I encouraged Marc to post this in the "Pressing Shellac Records?"
thread, but this is a great post that deserves to be stickied. Why?
*It's a question that is coming to my doorstep, offsite, increasingly (people are also joining the forum to ask this sort of question).
*It's one of the questions that led me to start this site, in 2005. Nearly 12 years later, it remains one of the more difficult problems to solve satisfactorily.
marc_parazon wrote:Therefore , i was wondering if you could help me on that : I wish to press a vinyl or shellac or whatever record of my own music that could be played on a gramophone.
Let's be sure that we are clear about the desired result. marc_parazon
wants a record that will play on a non-electric, or "acoustic", hand-cranked machine that plays lateral-grooved 78 rpm records of the RCA Victor variety.
First of all, it KINDA can be done. I'll show a video of me doing it later in the thread.
Here are the problems which must be considered.Part 1: Hardness of record.
Shellac (not vinyl) pressing
is needed if disposable one-play steel needles are used.
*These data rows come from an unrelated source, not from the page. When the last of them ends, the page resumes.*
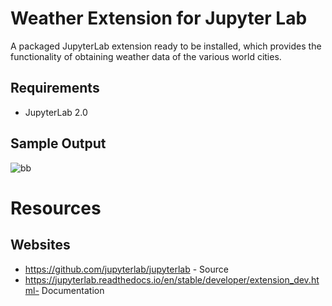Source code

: # Weather Extension for Jupyter Lab

A packaged JupyterLab extension ready to be installed, which provides the functionality of obtaining weather data of the various world cities.

## Requirements

* JupyterLab 2.0

## Sample Output

![bb](https://github.com/rishabhgoyal992/SWAN-Tasks/Task-2/Weather-Extension/style/captured.gif)

# Resources

## Websites
- https://github.com/jupyterlab/jupyterlab - Source
- https://jupyterlab.readthedocs.io/en/stable/developer/extension_dev.html- Documentation
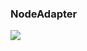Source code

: ### NodeAdapter
[![](https://jitpack.io/v/XuNeverMore/NodeAdapter.svg)](https://jitpack.io/#XuNeverMore/NodeAdapter)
1) 78 records were traditionally made of shellac. Shellac is MUCH harder than vinyl, and harder than the materials like makrolon polycarbonate that are used for some kinds of one-off "Lathe Cuts." It is also MUCH harder than acetate. If you intent to play a record using a traditional steel needle and a traditional incredibly heavy reproducer arm, the material must be shellac, or something that hard. (I suppose there were some home aluminium records. I suspect they were impossibly noisy.) If it's modern vinyl, the steel will stop the record after gouging it.
2) I would love to be corrected, but based on the topic "Pressing Shellac Records?" I don't think anyone is currently _pressing_ shellac. Any labels issuing 78 rpm records are probably issuing them on vinyl, which will be torn up by a gramophone with a steel needle.
3) Familiarize yourself with the difference between a "pressed" record and a "lathe-cut" record. "Pressed" records are generally mass-produced, and involved a complex process of:
a) cutting a master into a very soft material (acetate),
b) making an electroformed metal "negative" of the record, and
c) installing this into a pressing machine where harder copies are stamped from this negative, from molten materials.
Even if you had presses that were set up to handle shellac (and that's a big if), it would be a complex process for just one record.
I am unaware of any way to do a one-off cut directly into shellac. The whole point of shellac is to resist being cut into.